Art Up North: Not Just Ice Sculptures
Try this drunk experiment: ask an American friend to tell you who the greatest American artists of all time are. Chances are, you'll get a cornucopia of replies: Warhol, Hopper, O'Keefe, some proudly even claiming Queen Bey the honour even though we're talking visuals. Maybe especially because we're talking visual.
But ask any Canadian and you'll get a resoundingly consistent answer: the Group of Seven.
Flashback to six years ago: my sweet pushover of a husband and I have just moved in together to our own place (he made me leave our group house with all my besties. Upside, making out on the couch shamelessly). He deferred all decorating to me and my junk chic hoarding tendencies. All that he asked, in an uber-polite Canadian way is that we hang a single Group of Seven/ Lawren Harris art poster that he loves like it's his birthright, which it is, in a way. I reluctantly put it on the back of our closest door, above the laundry bin... Because I'm an asshole. Correction: because I'm an American asshole.
And that's what I thought of Lawren Harris and the others, until recently. Living in the US, I'd look at the poster and think they were a ragtag group of crap abstract 70s landscape painters on too many boring Canadian drugs.
It was only a month or two ago at a small Douglas Coupland show at MOCCA (Museum of Contemporary Canadian Art) that my opinion finally evolved and I got my facts straight. Above you can see Coupland's interpretation of the Group of Seven style of landscape painting. I'm obviously partial to its modern vibe.
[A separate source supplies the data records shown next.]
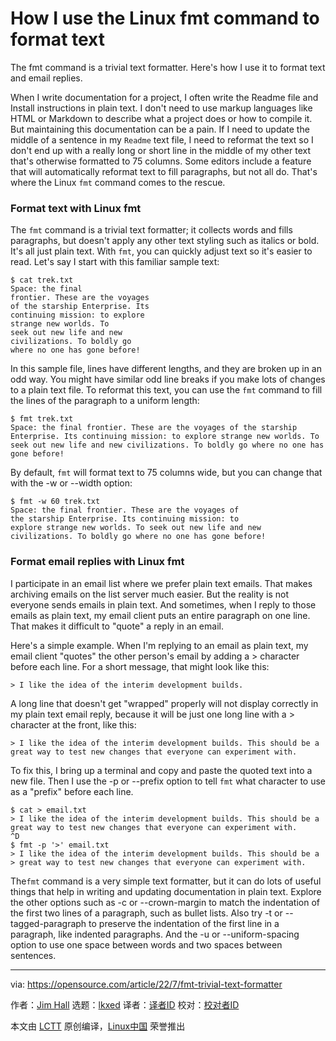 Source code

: [#]: subject: "How I use the Linux fmt command to format text"
[#]: via: "https://opensource.com/article/22/7/fmt-trivial-text-formatter"
[#]: author: "Jim Hall https://opensource.com/users/jim-hall"
[#]: collector: "lkxed"
[#]: translator: "perfiffer"
[#]: reviewer: " "
[#]: publisher: " "
[#]: url: " "

How I use the Linux fmt command to format text
======
The fmt command is a trivial text formatter. Here's how I use it to format text and email replies. 

When I write documentation for a project, I often write the Readme file and Install instructions in plain text. I don't need to use markup languages like HTML or Markdown to describe what a project does or how to compile it. But maintaining this documentation can be a pain. If I need to update the middle of a sentence in my `Readme` text file, I need to reformat the text so I don't end up with a really long or short line in the middle of my other text that's otherwise formatted to 75 columns. Some editors include a feature that will automatically reformat text to fill paragraphs, but not all do. That's where the Linux `fmt` command comes to the rescue.

### Format text with Linux fmt

The `fmt` command is a trivial text formatter; it collects words and fills paragraphs, but doesn't apply any other text styling such as italics or bold. It's all just plain text. With `fmt`, you can quickly adjust text so it's easier to read. Let's say I start with this familiar sample text:

```
$ cat trek.txt 
Space: the final
frontier. These are the voyages
of the starship Enterprise. Its
continuing mission: to explore
strange new worlds. To
seek out new life and new
civilizations. To boldly go
where no one has gone before!
```

In this sample file, lines have different lengths, and they are broken up in an odd way. You might have similar odd line breaks if you make lots of changes to a plain text file. To reformat this text, you can use the `fmt` command to fill the lines of the paragraph to a uniform length:

```
$ fmt trek.txt 
Space: the final frontier. These are the voyages of the starship
Enterprise. Its continuing mission: to explore strange new worlds. To
seek out new life and new civilizations. To boldly go where no one has
gone before!
```

By default, `fmt` will format text to 75 columns wide, but you can change that with the -w or --width option:

```
$ fmt -w 60 trek.txt 
Space: the final frontier. These are the voyages of
the starship Enterprise. Its continuing mission: to
explore strange new worlds. To seek out new life and new
civilizations. To boldly go where no one has gone before!
```

### Format email replies with Linux fmt

I participate in an email list where we prefer plain text emails. That makes archiving emails on the list server much easier. But the reality is not everyone sends emails in plain text. And sometimes, when I reply to those emails as plain text, my email client puts an entire paragraph on one line. That makes it difficult to "quote" a reply in an email.

Here's a simple example. When I'm replying to an email as plain text, my email client "quotes" the other person's email by adding a > character before each line. For a short message, that might look like this:

```
> I like the idea of the interim development builds.
```

A long line that doesn't get "wrapped" properly will not display correctly in my plain text email reply, because it will be just one long line with a > character at the front, like this:

```
> I like the idea of the interim development builds. This should be a great way to test new changes that everyone can experiment with.
```

To fix this, I bring up a terminal and copy and paste the quoted text into a new file. Then I use the -p or --prefix option to tell `fmt` what character to use as a "prefix" before each line.

```
$ cat > email.txt
> I like the idea of the interim development builds. This should be a great way to test new changes that everyone can experiment with.
^D
$ fmt -p '>' email.txt
> I like the idea of the interim development builds. This should be a
> great way to test new changes that everyone can experiment with.
```

The`fmt` command is a very simple text formatter, but it can do lots of useful things that help in writing and updating documentation in plain text. Explore the other options such as -c or --crown-margin to match the indentation of the first two lines of a paragraph, such as bullet lists. Also try -t or --tagged-paragraph to preserve the indentation of the first line in a paragraph, like indented paragraphs. And the -u or --uniform-spacing option to use one space between words and two spaces between sentences.

--------------------------------------------------------------------------------

via: https://opensource.com/article/22/7/fmt-trivial-text-formatter

作者：[Jim Hall][a]
选题：[lkxed][b]
译者：[译者ID](https://github.com/译者ID)
校对：[校对者ID](https://github.com/校对者ID)

本文由 [LCTT](https://github.com/LCTT/TranslateProject) 原创编译，[Linux中国](https://linux.cn/) 荣誉推出

[a]: https://opensource.com/users/jim-hall
[b]: https://github.com/lkxed
[1]: https://opensource.com/sites/default/files/lead-images/osdc-docdish-typewriterkeys-3-series.png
But while checking out the recent Basquiat exhibit at the AGO (Art Gallery of Ontario, with an awesome new addition by Frank Gehry in 2004), I finally saw the original Group of Seven galleries. And suddenly I got it. Its flatness has a simplicity, an ascetic quality that has been part of the national character. Simple lines, colors, textures. It's so subtle you could miss it, like it wants you to be quiet enough to catch the meaning.